Give the data again exactly, stopping after the "## Features" line.

### Data records
════════════════

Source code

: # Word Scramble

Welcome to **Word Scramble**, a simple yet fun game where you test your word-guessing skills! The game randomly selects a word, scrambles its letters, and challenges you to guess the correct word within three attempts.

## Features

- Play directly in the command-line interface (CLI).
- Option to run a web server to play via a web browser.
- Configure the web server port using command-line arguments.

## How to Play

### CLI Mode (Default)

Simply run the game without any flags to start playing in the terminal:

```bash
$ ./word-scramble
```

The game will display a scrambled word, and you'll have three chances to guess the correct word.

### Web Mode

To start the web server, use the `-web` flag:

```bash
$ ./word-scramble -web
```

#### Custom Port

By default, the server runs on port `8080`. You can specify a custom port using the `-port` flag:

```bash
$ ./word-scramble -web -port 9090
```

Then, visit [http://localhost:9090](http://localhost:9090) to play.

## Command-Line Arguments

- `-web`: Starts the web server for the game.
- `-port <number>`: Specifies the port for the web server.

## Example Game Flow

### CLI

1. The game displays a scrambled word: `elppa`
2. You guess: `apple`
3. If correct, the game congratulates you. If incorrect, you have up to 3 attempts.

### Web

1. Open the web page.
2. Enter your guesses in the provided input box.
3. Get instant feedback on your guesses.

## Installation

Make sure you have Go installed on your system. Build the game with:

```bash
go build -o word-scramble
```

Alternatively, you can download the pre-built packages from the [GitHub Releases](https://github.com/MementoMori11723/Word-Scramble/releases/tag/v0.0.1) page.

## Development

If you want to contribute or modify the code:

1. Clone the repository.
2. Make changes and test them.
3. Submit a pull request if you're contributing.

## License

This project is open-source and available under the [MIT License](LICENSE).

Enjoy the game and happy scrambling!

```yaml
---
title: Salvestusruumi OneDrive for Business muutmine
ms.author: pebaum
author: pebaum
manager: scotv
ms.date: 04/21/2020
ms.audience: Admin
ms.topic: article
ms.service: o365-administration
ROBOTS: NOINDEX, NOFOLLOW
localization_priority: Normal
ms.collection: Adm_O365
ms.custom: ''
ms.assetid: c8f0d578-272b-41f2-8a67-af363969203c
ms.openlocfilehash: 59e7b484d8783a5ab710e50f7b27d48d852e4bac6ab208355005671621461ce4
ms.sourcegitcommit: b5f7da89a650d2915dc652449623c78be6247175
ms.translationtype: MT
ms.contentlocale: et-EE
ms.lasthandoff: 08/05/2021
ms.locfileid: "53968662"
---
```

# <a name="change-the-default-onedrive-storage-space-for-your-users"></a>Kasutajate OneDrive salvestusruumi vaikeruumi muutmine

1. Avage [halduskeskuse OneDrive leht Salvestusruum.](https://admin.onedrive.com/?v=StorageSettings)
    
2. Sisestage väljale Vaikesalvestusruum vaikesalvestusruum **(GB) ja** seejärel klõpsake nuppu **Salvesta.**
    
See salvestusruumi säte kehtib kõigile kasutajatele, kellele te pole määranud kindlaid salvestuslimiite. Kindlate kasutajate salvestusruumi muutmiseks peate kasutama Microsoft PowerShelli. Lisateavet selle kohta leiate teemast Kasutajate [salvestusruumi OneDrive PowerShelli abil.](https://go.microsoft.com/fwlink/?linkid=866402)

════════════════

### WRITTEN ANSWER
Source code

: # Word Scramble

Welcome to **Word Scramble**, a simple yet fun game where you test your word-guessing skills! The game randomly selects a word, scrambles its letters, and challenges you to guess the correct word within three attempts.

## Features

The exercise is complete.